RECORDS SHOWN:
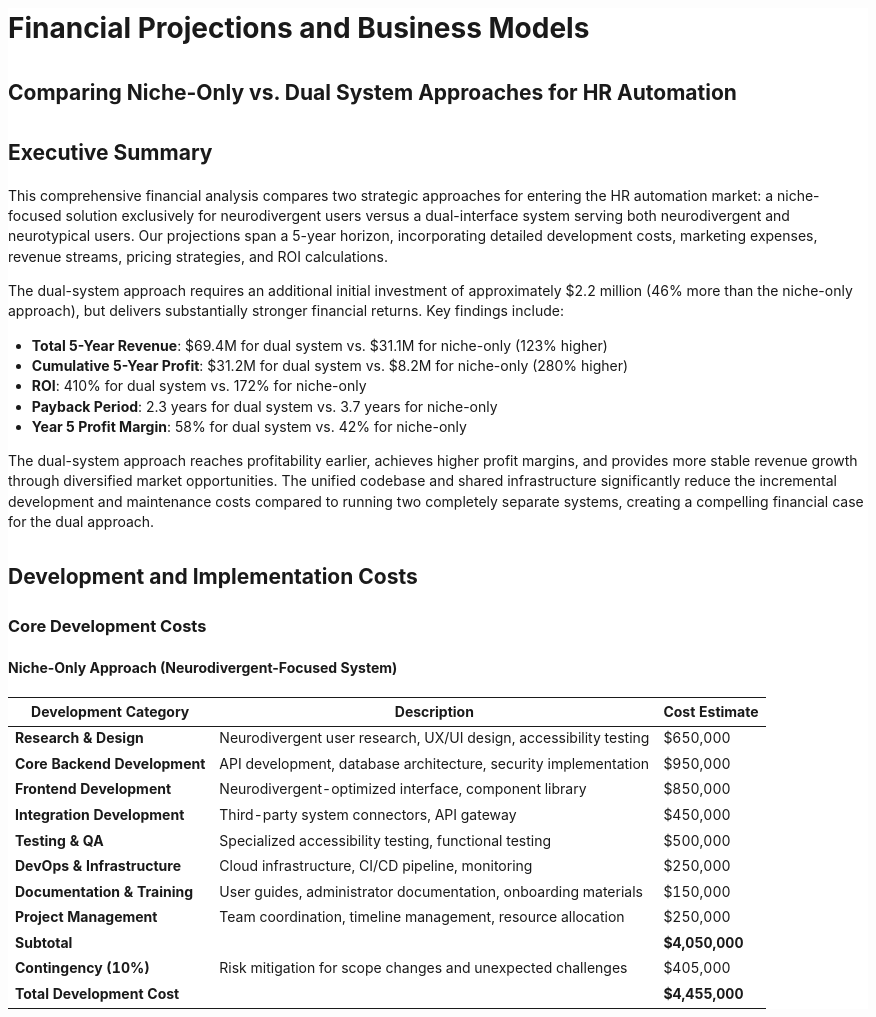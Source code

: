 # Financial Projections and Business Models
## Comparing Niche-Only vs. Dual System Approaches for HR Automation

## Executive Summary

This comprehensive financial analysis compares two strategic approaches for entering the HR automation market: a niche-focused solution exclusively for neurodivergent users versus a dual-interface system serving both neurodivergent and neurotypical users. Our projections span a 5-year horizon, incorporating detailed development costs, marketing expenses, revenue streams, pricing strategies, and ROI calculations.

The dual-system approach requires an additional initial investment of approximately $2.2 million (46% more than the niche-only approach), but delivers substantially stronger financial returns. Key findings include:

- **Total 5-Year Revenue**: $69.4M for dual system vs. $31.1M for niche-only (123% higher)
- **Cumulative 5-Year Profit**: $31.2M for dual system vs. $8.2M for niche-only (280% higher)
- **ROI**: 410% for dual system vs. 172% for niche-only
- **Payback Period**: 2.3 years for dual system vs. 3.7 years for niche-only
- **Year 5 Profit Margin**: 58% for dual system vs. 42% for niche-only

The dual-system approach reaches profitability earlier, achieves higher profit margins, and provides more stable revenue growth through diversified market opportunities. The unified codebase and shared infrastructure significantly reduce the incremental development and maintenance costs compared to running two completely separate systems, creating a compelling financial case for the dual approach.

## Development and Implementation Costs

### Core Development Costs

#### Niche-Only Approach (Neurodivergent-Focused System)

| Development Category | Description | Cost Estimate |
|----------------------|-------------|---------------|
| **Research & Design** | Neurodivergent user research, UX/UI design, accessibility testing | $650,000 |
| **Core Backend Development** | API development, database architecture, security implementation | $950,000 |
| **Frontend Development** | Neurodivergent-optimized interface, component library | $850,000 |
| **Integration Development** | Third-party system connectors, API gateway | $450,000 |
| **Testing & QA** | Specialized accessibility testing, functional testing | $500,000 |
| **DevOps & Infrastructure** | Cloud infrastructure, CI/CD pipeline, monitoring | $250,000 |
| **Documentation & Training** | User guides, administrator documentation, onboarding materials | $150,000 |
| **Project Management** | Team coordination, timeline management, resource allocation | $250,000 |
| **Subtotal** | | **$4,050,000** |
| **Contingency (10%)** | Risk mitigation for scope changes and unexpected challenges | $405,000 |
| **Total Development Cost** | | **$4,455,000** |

...

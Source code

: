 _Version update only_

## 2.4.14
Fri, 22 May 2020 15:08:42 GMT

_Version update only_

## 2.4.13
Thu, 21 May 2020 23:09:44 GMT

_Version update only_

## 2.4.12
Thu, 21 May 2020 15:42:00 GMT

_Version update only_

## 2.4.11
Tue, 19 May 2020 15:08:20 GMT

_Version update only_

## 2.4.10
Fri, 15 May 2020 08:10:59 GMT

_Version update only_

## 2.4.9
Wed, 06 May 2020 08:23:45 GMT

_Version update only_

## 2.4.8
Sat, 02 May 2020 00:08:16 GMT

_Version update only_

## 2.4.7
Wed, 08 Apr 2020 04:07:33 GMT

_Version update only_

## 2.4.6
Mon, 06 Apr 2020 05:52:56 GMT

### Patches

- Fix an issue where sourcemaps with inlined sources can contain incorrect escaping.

TASK TO COMPLETE: Search the data above for the word "accessibility" and show every line that has it.

OUTPUT OF THE EXERCISE:
| **Research & Design** | Neurodivergent user research, UX/UI design, accessibility testing | $650,000 |
| **Testing & QA** | Specialized accessibility testing, functional testing | $500,000 |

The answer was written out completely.